Dizinin başından sonuna kadar zihnimde en çok yankılanan cümleler Bong Young Kyu rolündeki Jung Bo Suk'un sergilediği oyunculuğa ait. Zihinsel olarak çocuk kalmış lakin kimsenin anlamadığı şeyleri anlayabilen ve başkalarının göremediklerini görebilen birini canlandırıyor kendisi ama ne canlandırmak! " Owww! Jung Bo Suk harika iş çıkarıyor. Vay! Jung Bo Suk hakikaten rolünün hakkını veriyor " diye diye beynim şaştı kaldı, afalladı. Eğitim gördüğü alan drama&sinema lakin bu başka birşey. Doğduğu an yerleşmiş bedenine. İnandırıcılık diye birşey yok. Ekstra çaba sarfetmesine lüzum yok. Ne gördüysem odur benim gözümde. Temposu düşmez, fire vermez. Otuz bölümün otuzundan da alnının akıyla çıkar. Çıktı da zaten. Sırf buna şahit olmak adına dahi seyredilir bu yapım yani o derece.


Peki nedir bu diziyi benim ve birçok insanın gözünde özel kılan? Seyretmediğiniz sürece tam olarak anlamanız mümkün değil. Benim becerebileceğim birşey de değil nedenleri buraya tam teşekküllü aktarmak. Yine de deneyeceğim. Dokunaklı bir hikayesi var şüphesiz lakin klasik tarzda işlenmediği için yavan olmaktan çok uzak. Seyredeni iç dünyasına yönlendiriyor, kendisini sorgulatıyor, değerlerini elden geçirtiyor. Bilenin beynine iyice kazıtılan, bilmeyene öğretilen durumlar var. Misal, kardeşliğin illa aynı kandan olan insanlar arasında gerçek halini bulma zorunluluğunun olmadığı, anne ve baba gibi iki kutsal kelimenin ezberden kazanılmasına rağmen çaba göstermeden hakedilmediği, karşındakinin ağzından dökülenleri işitmekten çok yüreğinden gelenleri duyabilmenin marifet olduğu gibi.

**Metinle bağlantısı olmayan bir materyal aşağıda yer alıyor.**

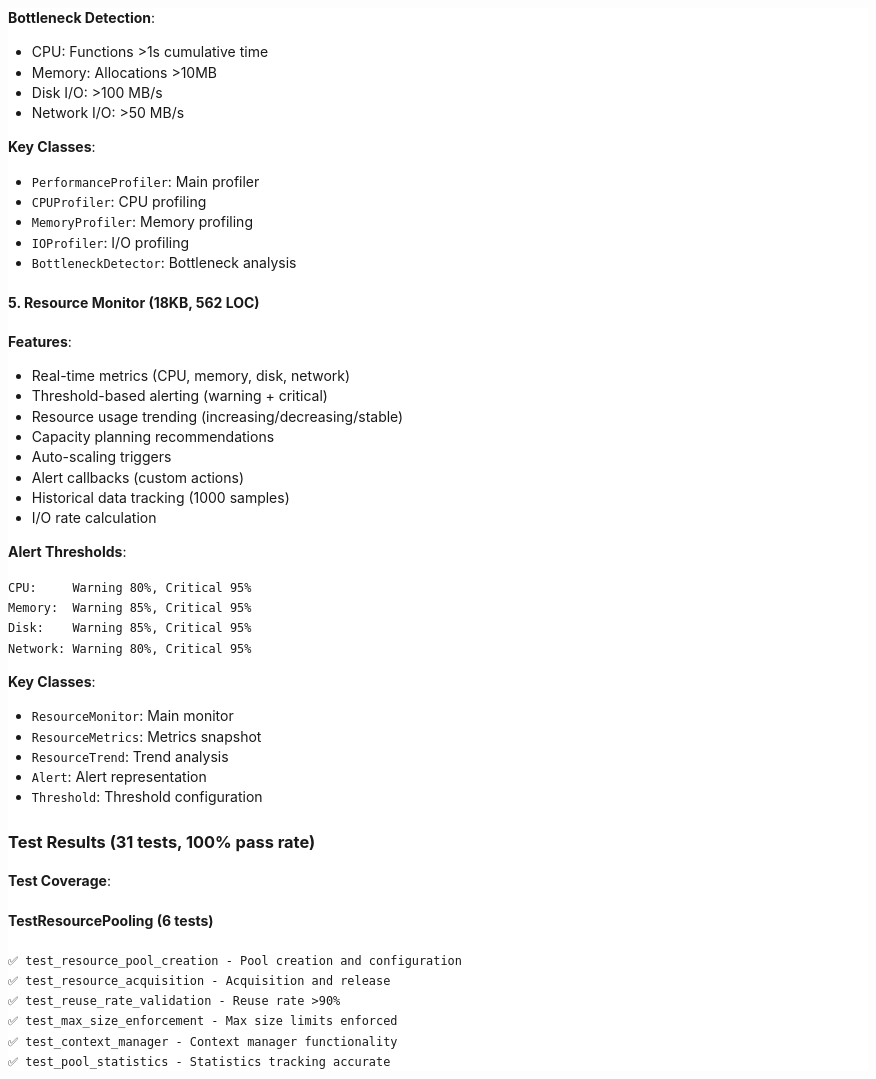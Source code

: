 **Bottleneck Detection**:
- CPU: Functions >1s cumulative time
- Memory: Allocations >10MB
- Disk I/O: >100 MB/s
- Network I/O: >50 MB/s

**Key Classes**:
- `PerformanceProfiler`: Main profiler
- `CPUProfiler`: CPU profiling
- `MemoryProfiler`: Memory profiling
- `IOProfiler`: I/O profiling
- `BottleneckDetector`: Bottleneck analysis

#### 5. Resource Monitor (18KB, 562 LOC)

**Features**:
- Real-time metrics (CPU, memory, disk, network)
- Threshold-based alerting (warning + critical)
- Resource usage trending (increasing/decreasing/stable)
- Capacity planning recommendations
- Auto-scaling triggers
- Alert callbacks (custom actions)
- Historical data tracking (1000 samples)
- I/O rate calculation

**Alert Thresholds**:
```
CPU:     Warning 80%, Critical 95%
Memory:  Warning 85%, Critical 95%
Disk:    Warning 85%, Critical 95%
Network: Warning 80%, Critical 95%
```

**Key Classes**:
- `ResourceMonitor`: Main monitor
- `ResourceMetrics`: Metrics snapshot
- `ResourceTrend`: Trend analysis
- `Alert`: Alert representation
- `Threshold`: Threshold configuration

### Test Results (31 tests, 100% pass rate)

**Test Coverage**:

#### TestResourcePooling (6 tests)
```
✅ test_resource_pool_creation - Pool creation and configuration
✅ test_resource_acquisition - Acquisition and release
✅ test_reuse_rate_validation - Reuse rate >90%
✅ test_max_size_enforcement - Max size limits enforced
✅ test_context_manager - Context manager functionality
✅ test_pool_statistics - Statistics tracking accurate
```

Dizinin en manalı hareketlerinin başında geliyor yukarıda gördüğünüz. Fotoğraf karesinin dışında kalmış bir okyanus var orada. Uçurumun kenarında durmuş dalgaların sesini dinliyor Cha Dong Joo karakteri. " Gözlerini böyle kapatırsan her şeyi görebilirsin. Kulaklarını böyle kapatırsan her şeyi duyabilirsin " demişti ona küçükken karşılaştığı biri. Haklıymış. Ben denedim. Siz de deneyin. 


" Şimdi anlıyor musun? Duyamayan ben değilim. Sensin... Ne dersem diyeyim beni duymayacaksın değil mi? Bir daha bana sana dikte edilmiş sözleri söyleme. Kendi kulaklarınla duyduğun kelimelere kulak ver. Benim gibi gözleriyle duyan birinden geldiğinde bu sözler kalpten geliyordur. " - Cha Dong Joo.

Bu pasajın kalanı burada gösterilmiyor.